Each line of the records below that contains "theme" needs to be copied.
[[ Provided records open ]]
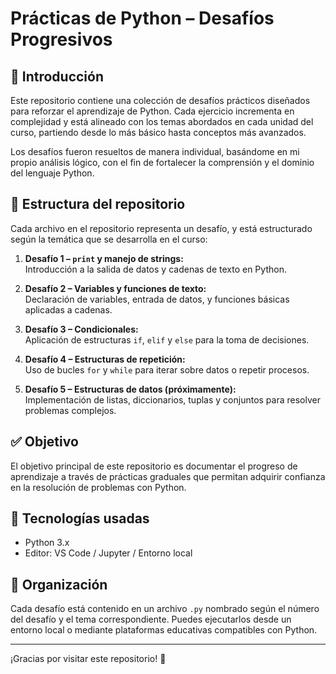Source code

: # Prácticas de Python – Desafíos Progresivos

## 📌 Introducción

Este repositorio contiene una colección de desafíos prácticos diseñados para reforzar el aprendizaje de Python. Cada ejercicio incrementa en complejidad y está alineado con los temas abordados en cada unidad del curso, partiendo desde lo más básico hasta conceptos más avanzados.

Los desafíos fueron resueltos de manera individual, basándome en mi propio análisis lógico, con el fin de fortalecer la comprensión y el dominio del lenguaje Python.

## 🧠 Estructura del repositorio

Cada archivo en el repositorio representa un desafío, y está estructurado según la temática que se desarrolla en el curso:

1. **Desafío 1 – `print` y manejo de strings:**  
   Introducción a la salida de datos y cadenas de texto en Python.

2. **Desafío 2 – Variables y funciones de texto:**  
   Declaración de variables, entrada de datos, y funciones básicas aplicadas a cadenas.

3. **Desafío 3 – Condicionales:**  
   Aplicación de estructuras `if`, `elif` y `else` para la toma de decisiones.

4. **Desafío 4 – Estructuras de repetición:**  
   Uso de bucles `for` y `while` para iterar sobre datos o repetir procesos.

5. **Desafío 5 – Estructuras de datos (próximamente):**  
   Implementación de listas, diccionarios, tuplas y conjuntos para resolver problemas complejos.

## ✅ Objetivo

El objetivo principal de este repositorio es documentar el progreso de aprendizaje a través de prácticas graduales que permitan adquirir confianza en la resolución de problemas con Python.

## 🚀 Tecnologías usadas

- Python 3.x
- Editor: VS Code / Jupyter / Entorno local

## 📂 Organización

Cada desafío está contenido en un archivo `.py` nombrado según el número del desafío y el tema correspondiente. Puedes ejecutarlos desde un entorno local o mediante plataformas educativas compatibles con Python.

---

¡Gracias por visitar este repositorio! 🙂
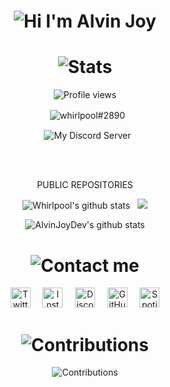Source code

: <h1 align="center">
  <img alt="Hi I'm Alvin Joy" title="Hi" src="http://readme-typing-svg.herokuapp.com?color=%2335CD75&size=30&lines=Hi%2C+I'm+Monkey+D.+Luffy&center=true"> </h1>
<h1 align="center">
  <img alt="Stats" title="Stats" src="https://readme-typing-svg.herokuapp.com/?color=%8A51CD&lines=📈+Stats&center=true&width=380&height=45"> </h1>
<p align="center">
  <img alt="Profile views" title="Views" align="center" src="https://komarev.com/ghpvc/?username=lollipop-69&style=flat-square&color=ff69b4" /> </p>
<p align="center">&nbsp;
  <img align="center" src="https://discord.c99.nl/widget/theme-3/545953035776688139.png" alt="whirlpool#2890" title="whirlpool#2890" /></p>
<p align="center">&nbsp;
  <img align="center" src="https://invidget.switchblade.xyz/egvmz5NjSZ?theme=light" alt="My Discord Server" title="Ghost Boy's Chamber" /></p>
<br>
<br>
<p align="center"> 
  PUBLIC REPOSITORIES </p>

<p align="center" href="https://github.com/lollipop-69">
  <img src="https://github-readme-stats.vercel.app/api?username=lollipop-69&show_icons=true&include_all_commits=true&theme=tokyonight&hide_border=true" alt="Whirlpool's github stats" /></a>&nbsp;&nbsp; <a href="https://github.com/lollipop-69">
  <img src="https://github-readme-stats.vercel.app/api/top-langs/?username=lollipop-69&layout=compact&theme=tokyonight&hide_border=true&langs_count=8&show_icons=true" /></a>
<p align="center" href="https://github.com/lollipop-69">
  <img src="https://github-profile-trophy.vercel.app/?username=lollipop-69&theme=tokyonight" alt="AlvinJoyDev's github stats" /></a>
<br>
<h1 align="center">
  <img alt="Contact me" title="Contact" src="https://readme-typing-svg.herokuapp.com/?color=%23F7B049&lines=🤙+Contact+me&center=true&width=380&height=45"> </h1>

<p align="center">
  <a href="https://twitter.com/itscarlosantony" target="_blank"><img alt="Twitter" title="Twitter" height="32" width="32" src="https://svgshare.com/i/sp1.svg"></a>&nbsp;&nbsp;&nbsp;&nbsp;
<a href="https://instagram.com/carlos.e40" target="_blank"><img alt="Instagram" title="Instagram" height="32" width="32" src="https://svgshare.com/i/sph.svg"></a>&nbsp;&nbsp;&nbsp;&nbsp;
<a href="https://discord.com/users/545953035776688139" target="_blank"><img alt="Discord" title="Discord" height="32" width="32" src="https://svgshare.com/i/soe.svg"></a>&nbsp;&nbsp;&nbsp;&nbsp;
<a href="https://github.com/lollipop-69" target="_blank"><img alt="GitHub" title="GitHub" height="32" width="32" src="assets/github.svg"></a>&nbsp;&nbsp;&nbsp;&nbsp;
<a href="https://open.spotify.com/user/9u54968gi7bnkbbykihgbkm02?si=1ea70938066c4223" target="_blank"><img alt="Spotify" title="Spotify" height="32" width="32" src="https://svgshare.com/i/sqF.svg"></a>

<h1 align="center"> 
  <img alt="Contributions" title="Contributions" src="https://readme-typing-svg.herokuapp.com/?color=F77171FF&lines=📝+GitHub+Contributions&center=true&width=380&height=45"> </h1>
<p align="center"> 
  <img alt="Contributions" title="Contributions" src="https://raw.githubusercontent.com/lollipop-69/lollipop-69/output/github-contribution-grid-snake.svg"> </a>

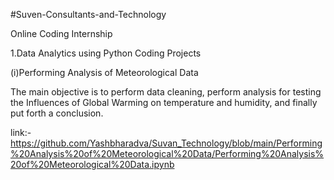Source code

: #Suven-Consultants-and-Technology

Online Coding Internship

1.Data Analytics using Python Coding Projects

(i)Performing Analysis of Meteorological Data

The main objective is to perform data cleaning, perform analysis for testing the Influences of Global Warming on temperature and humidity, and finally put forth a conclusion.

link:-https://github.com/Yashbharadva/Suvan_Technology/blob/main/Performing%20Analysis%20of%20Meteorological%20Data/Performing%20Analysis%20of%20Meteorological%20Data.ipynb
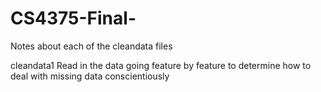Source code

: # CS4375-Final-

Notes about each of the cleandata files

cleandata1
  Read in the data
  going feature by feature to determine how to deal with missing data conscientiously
[[ Provided records closed ]]
# Answer to this problem
  <img align="center" src="https://discord.c99.nl/widget/theme-3/545953035776688139.png" alt="whirlpool#2890" title="whirlpool#2890" /></p>
  <img align="center" src="https://invidget.switchblade.xyz/egvmz5NjSZ?theme=light" alt="My Discord Server" title="Ghost Boy's Chamber" /></p>
  <img src="https://github-readme-stats.vercel.app/api?username=lollipop-69&show_icons=true&include_all_commits=true&theme=tokyonight&hide_border=true" alt="Whirlpool's github stats" /></a>&nbsp;&nbsp; <a href="https://github.com/lollipop-69">
  <img src="https://github-readme-stats.vercel.app/api/top-langs/?username=lollipop-69&layout=compact&theme=tokyonight&hide_border=true&langs_count=8&show_icons=true" /></a>
  <img src="https://github-profile-trophy.vercel.app/?username=lollipop-69&theme=tokyonight" alt="AlvinJoyDev's github stats" /></a>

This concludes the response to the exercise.